Comic art collaborations are different. When enjoying traditional comic art, it’s harder for most folks to understand what the penciler and the inker each bring to the party. But both types of artists have a role to play and opportunities to seize. Sometimes fans will like a certain artist paired with a certain inker. Other times, the combination might not gel, resulting in an unsatisfying experience for readers. Some inkers support a penciller’s vision, other times they might dominate it.

Wallace (Wally) Wood was one the great very artists, but he often played the role of inker. I reached out to Walter Simonson (an incredible artist in his own right) to find out just what it was like to have Wally Wood ink your artwork. Walter kindly shared his thoughts with me:

“Back in 1976, Denny O’Neil asked me if I would be willing to draw layouts for an ongoing DC comic, Hercules Unbound. Wallace Wood had been doing the finished inks over layouts. I jumped at the chance. I knew Woody personally just a little from the time I spent hanging out at Continuity Associates, Neal Adams and Dick Giordano’s studio in New York. But I knew Woody’s work extensively, from his EC stories to his work on the early MAD magazines, to Witzend, and his later work on Daredevil and other mainstream comic books. I was thrilled.

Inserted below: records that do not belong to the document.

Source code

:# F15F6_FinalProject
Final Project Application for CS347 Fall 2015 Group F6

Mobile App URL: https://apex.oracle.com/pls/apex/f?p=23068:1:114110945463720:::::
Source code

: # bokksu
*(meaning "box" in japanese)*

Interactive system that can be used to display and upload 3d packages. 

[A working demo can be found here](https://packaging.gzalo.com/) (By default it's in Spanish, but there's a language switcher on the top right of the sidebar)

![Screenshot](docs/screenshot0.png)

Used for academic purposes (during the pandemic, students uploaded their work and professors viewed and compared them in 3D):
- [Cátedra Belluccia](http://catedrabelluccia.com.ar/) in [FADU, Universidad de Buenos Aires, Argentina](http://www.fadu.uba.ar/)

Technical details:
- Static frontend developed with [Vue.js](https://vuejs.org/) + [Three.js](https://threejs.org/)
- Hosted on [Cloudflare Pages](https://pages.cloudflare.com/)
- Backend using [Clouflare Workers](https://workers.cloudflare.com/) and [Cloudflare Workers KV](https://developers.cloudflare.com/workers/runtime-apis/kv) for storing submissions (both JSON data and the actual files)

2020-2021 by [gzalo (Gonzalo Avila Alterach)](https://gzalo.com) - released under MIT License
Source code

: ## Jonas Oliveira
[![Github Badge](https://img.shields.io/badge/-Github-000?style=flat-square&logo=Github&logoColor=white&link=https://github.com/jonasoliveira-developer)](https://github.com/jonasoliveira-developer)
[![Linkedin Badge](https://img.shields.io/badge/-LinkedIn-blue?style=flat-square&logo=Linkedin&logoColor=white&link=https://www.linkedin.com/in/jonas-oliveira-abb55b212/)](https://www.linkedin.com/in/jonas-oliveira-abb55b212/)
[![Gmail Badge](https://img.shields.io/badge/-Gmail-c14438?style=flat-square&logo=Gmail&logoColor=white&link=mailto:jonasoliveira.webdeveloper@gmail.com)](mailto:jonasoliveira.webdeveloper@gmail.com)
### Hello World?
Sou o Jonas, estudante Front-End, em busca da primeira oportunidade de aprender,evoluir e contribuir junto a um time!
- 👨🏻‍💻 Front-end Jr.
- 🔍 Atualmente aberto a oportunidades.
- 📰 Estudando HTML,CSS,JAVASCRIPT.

“As the layout artist, I expected that the finished work would look like Woody’s stuff. And by and large, it did. But it was such a learning experience. For layouts, I wasn’t spotting blacks in my drawings, and it was a revelation to see what Woody did with them. Beautiful to observe. My real regret was that Woody left the book after he had done only two issues over my layouts. But he told me before departing that he really liked what I had given him to work with. It was the structure he needed to create his finished work without difficulty. I was thrilled. Thanks, Woody. Nobody called it a bucket list back then, but that’s exactly what it was, a big check mark off the bucket list!”

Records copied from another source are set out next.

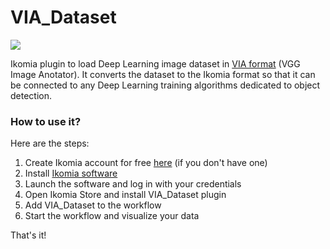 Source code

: # VIA_Dataset

![](https://blog.ikomia.com/wp-content/uploads/2021/02/vgg_logo.png)

Ikomia plugin to load Deep Learning image dataset in [VIA format](https://www.robots.ox.ac.uk/~vgg/software/via/) (VGG Image Anotator). It converts the dataset to the Ikomia format so that it can be connected to any Deep Learning training algorithms dedicated to object detection.

### How to use it?
Here are the steps:

1. Create Ikomia account for free [here](https://ikomia.com/accounts/signup/) (if you don't have one)
2. Install [Ikomia software](https://ikomia.com/en/download)
3. Launch the software and log in with your credentials
4. Open Ikomia Store and install VIA_Dataset plugin
6. Add VIA_Dataset to the workflow
7. Start the workflow and visualize your data

That's it!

The best collaborators actually collaborate. And that’s what happened when Jack Kirby worked with Wally Wood to produce the newspaper comic strip Sky Masters. Last week we talked about the new reprint edition from Amigo Comics. This week we’ll take another bite out of the apple. I’ve persuaded my friend, J. David Spurlock, an expert on Wallace Wood and a guy with a lot of great stories, to contribute a few more thoughts about this unique collaboration.

So join me for J. David Spurlock’s Sky Masters: The Jack Kirby-Wally Wood Masterpiece —the greatest teaming of America’s two most iconic mid-century comic book talents!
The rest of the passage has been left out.